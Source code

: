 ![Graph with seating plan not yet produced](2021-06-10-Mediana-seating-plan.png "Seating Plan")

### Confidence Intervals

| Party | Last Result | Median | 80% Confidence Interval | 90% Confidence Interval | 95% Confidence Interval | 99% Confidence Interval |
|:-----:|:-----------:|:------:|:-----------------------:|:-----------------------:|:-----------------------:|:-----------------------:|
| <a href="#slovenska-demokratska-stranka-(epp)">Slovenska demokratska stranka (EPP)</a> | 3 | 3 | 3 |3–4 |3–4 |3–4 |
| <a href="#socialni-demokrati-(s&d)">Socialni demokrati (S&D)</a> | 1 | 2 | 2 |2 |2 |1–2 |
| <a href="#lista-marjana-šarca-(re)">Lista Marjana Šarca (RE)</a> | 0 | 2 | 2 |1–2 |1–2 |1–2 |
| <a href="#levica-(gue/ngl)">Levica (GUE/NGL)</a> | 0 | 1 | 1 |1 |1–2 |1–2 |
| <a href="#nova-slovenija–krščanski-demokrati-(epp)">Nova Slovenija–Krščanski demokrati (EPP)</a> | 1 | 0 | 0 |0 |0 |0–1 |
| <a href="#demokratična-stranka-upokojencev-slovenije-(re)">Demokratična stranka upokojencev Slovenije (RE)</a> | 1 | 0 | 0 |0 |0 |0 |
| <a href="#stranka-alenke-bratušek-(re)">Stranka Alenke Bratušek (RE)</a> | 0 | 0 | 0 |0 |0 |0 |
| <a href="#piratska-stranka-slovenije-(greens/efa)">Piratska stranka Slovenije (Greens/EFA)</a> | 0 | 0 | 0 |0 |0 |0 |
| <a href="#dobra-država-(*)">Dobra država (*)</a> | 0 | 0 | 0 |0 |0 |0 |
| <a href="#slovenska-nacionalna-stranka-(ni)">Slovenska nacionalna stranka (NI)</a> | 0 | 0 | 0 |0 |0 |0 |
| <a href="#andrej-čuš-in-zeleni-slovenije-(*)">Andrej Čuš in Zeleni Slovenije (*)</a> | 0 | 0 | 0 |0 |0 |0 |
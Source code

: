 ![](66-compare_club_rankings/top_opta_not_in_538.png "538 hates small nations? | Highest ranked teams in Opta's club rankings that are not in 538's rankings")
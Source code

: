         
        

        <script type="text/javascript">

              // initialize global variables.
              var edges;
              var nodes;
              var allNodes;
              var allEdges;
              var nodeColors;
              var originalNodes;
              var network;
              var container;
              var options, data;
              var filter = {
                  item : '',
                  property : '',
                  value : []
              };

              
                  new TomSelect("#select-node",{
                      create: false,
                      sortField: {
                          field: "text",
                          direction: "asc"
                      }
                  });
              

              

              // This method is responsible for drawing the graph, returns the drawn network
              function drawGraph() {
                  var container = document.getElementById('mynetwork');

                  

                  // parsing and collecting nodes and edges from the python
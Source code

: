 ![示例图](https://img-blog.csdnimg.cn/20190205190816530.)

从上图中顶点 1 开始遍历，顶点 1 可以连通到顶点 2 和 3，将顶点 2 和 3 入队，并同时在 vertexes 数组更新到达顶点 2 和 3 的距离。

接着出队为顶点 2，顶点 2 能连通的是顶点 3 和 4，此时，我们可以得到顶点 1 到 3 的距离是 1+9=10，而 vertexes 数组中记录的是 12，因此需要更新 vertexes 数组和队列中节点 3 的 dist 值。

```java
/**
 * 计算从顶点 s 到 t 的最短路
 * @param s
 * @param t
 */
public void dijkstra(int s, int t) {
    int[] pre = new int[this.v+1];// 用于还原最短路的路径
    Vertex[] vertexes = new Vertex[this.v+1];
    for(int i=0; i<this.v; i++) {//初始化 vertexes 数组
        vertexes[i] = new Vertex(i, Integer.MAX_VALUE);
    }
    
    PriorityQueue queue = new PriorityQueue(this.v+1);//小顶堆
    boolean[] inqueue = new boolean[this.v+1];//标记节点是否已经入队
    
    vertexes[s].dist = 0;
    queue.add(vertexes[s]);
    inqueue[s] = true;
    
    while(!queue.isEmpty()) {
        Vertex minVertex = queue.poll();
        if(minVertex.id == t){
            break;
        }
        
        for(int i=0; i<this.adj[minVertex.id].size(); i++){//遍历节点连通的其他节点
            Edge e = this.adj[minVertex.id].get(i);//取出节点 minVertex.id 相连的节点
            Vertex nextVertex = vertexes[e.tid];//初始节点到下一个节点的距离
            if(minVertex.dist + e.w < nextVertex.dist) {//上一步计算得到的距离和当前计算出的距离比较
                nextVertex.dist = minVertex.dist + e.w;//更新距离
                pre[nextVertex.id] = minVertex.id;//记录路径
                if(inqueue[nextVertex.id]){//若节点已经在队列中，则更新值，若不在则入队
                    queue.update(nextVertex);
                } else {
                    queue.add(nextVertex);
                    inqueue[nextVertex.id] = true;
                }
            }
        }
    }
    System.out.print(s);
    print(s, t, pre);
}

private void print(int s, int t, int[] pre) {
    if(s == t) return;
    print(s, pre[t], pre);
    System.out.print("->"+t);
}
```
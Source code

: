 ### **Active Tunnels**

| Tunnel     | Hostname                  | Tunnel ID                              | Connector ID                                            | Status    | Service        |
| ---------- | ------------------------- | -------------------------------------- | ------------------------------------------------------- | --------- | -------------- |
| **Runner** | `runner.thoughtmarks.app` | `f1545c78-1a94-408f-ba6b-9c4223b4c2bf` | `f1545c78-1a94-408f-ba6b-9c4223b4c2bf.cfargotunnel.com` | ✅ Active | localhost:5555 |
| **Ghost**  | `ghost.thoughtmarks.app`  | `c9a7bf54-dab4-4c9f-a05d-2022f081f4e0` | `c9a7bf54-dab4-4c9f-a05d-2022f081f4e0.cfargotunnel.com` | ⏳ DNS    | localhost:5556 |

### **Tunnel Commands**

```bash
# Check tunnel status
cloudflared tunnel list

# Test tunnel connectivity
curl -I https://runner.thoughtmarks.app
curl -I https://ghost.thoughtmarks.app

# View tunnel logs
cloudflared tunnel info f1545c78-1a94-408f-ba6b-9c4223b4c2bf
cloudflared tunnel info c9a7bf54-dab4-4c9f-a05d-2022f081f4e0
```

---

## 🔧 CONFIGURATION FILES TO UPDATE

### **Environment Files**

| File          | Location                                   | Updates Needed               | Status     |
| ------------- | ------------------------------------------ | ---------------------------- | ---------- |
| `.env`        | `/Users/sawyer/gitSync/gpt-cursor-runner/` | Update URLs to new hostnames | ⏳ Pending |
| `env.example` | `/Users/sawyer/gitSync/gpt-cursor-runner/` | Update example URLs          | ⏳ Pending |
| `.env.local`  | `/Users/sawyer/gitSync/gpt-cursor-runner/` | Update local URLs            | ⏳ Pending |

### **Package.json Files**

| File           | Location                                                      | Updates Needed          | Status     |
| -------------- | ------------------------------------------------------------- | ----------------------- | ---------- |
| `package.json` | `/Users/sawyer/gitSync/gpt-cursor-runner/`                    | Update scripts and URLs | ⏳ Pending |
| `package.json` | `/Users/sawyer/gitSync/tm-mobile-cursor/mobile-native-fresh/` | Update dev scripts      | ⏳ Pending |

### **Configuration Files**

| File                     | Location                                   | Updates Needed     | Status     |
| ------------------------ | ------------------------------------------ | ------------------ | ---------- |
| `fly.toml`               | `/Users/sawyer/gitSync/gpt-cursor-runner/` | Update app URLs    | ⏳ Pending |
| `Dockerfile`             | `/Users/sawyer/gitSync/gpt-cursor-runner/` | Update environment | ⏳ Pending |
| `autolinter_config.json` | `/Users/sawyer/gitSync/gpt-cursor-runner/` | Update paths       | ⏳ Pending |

------------------------

[Problem] Please reproduce the material in its entirety, exactly as it stands.

[Written reply]
Source code

: ![Graph with seating plan not yet produced](2021-06-10-Mediana-seating-plan.png "Seating Plan")

### Confidence Intervals

| Party | Last Result | Median | 80% Confidence Interval | 90% Confidence Interval | 95% Confidence Interval | 99% Confidence Interval |
|:-----:|:-----------:|:------:|:-----------------------:|:-----------------------:|:-----------------------:|:-----------------------:|
| <a href="#slovenska-demokratska-stranka-(epp)">Slovenska demokratska stranka (EPP)</a> | 3 | 3 | 3 |3–4 |3–4 |3–4 |
| <a href="#socialni-demokrati-(s&d)">Socialni demokrati (S&D)</a> | 1 | 2 | 2 |2 |2 |1–2 |
| <a href="#lista-marjana-šarca-(re)">Lista Marjana Šarca (RE)</a> | 0 | 2 | 2 |1–2 |1–2 |1–2 |
| <a href="#levica-(gue/ngl)">Levica (GUE/NGL)</a> | 0 | 1 | 1 |1 |1–2 |1–2 |
| <a href="#nova-slovenija–krščanski-demokrati-(epp)">Nova Slovenija–Krščanski demokrati (EPP)</a> | 1 | 0 | 0 |0 |0 |0–1 |
| <a href="#demokratična-stranka-upokojencev-slovenije-(re)">Demokratična stranka upokojencev Slovenije (RE)</a> | 1 | 0 | 0 |0 |0 |0 |
| <a href="#stranka-alenke-bratušek-(re)">Stranka Alenke Bratušek (RE)</a> | 0 | 0 | 0 |0 |0 |0 |
| <a href="#piratska-stranka-slovenije-(greens/efa)">Piratska stranka Slovenije (Greens/EFA)</a> | 0 | 0 | 0 |0 |0 |0 |
| <a href="#dobra-država-(*)">Dobra država (*)</a> | 0 | 0 | 0 |0 |0 |0 |
| <a href="#slovenska-nacionalna-stranka-(ni)">Slovenska nacionalna stranka (NI)</a> | 0 | 0 | 0 |0 |0 |0 |
| <a href="#andrej-čuš-in-zeleni-slovenije-(*)">Andrej Čuš in Zeleni Slovenije (*)</a> | 0 | 0 | 0 |0 |0 |0 |
Source code

: ![](66-compare_club_rankings/top_opta_not_in_538.png "538 hates small nations? | Highest ranked teams in Opta's club rankings that are not in 538's rankings")
Source code

:         
        

        <script type="text/javascript">

              // initialize global variables.
              var edges;
              var nodes;
              var allNodes;
              var allEdges;
              var nodeColors;
              var originalNodes;
              var network;
              var container;
              var options, data;
              var filter = {
                  item : '',
                  property : '',
                  value : []
              };

              
                  new TomSelect("#select-node",{
                      create: false,
                      sortField: {
                          field: "text",
                          direction: "asc"
                      }
                  });
              

              

              // This method is responsible for drawing the graph, returns the drawn network
              function drawGraph() {
                  var container = document.getElementById('mynetwork');

                  

                  // parsing and collecting nodes and edges from the python
Source code

: ![示例图](https://img-blog.csdnimg.cn/20190205190816530.)

从上图中顶点 1 开始遍历，顶点 1 可以连通到顶点 2 和 3，将顶点 2 和 3 入队，并同时在 vertexes 数组更新到达顶点 2 和 3 的距离。

接着出队为顶点 2，顶点 2 能连通的是顶点 3 和 4，此时，我们可以得到顶点 1 到 3 的距离是 1+9=10，而 vertexes 数组中记录的是 12，因此需要更新 vertexes 数组和队列中节点 3 的 dist 值。

```java
/**
 * 计算从顶点 s 到 t 的最短路
 * @param s
 * @param t
 */
public void dijkstra(int s, int t) {
    int[] pre = new int[this.v+1];// 用于还原最短路的路径
    Vertex[] vertexes = new Vertex[this.v+1];
    for(int i=0; i<this.v; i++) {//初始化 vertexes 数组
        vertexes[i] = new Vertex(i, Integer.MAX_VALUE);
    }
    
    PriorityQueue queue = new PriorityQueue(this.v+1);//小顶堆
    boolean[] inqueue = new boolean[this.v+1];//标记节点是否已经入队
    
    vertexes[s].dist = 0;
    queue.add(vertexes[s]);
    inqueue[s] = true;
    
    while(!queue.isEmpty()) {
        Vertex minVertex = queue.poll();
        if(minVertex.id == t){
            break;
        }
        
        for(int i=0; i<this.adj[minVertex.id].size(); i++){//遍历节点连通的其他节点
            Edge e = this.adj[minVertex.id].get(i);//取出节点 minVertex.id 相连的节点
            Vertex nextVertex = vertexes[e.tid];//初始节点到下一个节点的距离
            if(minVertex.dist + e.w < nextVertex.dist) {//上一步计算得到的距离和当前计算出的距离比较
                nextVertex.dist = minVertex.dist + e.w;//更新距离
                pre[nextVertex.id] = minVertex.id;//记录路径
                if(inqueue[nextVertex.id]){//若节点已经在队列中，则更新值，若不在则入队
                    queue.update(nextVertex);
                } else {
                    queue.add(nextVertex);
                    inqueue[nextVertex.id] = true;
                }
            }
        }
    }
    System.out.print(s);
    print(s, t, pre);
}

private void print(int s, int t, int[] pre) {
    if(s == t) return;
    print(s, pre[t], pre);
    System.out.print("->"+t);
}
```
Source code

: ### **Active Tunnels**

| Tunnel     | Hostname                  | Tunnel ID                              | Connector ID                                            | Status    | Service        |
| ---------- | ------------------------- | -------------------------------------- | ------------------------------------------------------- | --------- | -------------- |
| **Runner** | `runner.thoughtmarks.app` | `f1545c78-1a94-408f-ba6b-9c4223b4c2bf` | `f1545c78-1a94-408f-ba6b-9c4223b4c2bf.cfargotunnel.com` | ✅ Active | localhost:5555 |
| **Ghost**  | `ghost.thoughtmarks.app`  | `c9a7bf54-dab4-4c9f-a05d-2022f081f4e0` | `c9a7bf54-dab4-4c9f-a05d-2022f081f4e0.cfargotunnel.com` | ⏳ DNS    | localhost:5556 |

### **Tunnel Commands**

```bash
# Check tunnel status
cloudflared tunnel list

# Test tunnel connectivity
curl -I https://runner.thoughtmarks.app
curl -I https://ghost.thoughtmarks.app

# View tunnel logs
cloudflared tunnel info f1545c78-1a94-408f-ba6b-9c4223b4c2bf
cloudflared tunnel info c9a7bf54-dab4-4c9f-a05d-2022f081f4e0
```

---

## 🔧 CONFIGURATION FILES TO UPDATE

### **Environment Files**

| File          | Location                                   | Updates Needed               | Status     |
| ------------- | ------------------------------------------ | ---------------------------- | ---------- |
| `.env`        | `/Users/sawyer/gitSync/gpt-cursor-runner/` | Update URLs to new hostnames | ⏳ Pending |
| `env.example` | `/Users/sawyer/gitSync/gpt-cursor-runner/` | Update example URLs          | ⏳ Pending |
| `.env.local`  | `/Users/sawyer/gitSync/gpt-cursor-runner/` | Update local URLs            | ⏳ Pending |

### **Package.json Files**

| File           | Location                                                      | Updates Needed          | Status     |
| -------------- | ------------------------------------------------------------- | ----------------------- | ---------- |
| `package.json` | `/Users/sawyer/gitSync/gpt-cursor-runner/`                    | Update scripts and URLs | ⏳ Pending |
| `package.json` | `/Users/sawyer/gitSync/tm-mobile-cursor/mobile-native-fresh/` | Update dev scripts      | ⏳ Pending |

### **Configuration Files**

| File                     | Location                                   | Updates Needed     | Status     |
| ------------------------ | ------------------------------------------ | ------------------ | ---------- |
| `fly.toml`               | `/Users/sawyer/gitSync/gpt-cursor-runner/` | Update app URLs    | ⏳ Pending |
| `Dockerfile`             | `/Users/sawyer/gitSync/gpt-cursor-runner/` | Update environment | ⏳ Pending |
| `autolinter_config.json` | `/Users/sawyer/gitSync/gpt-cursor-runner/` | Update paths       | ⏳ Pending |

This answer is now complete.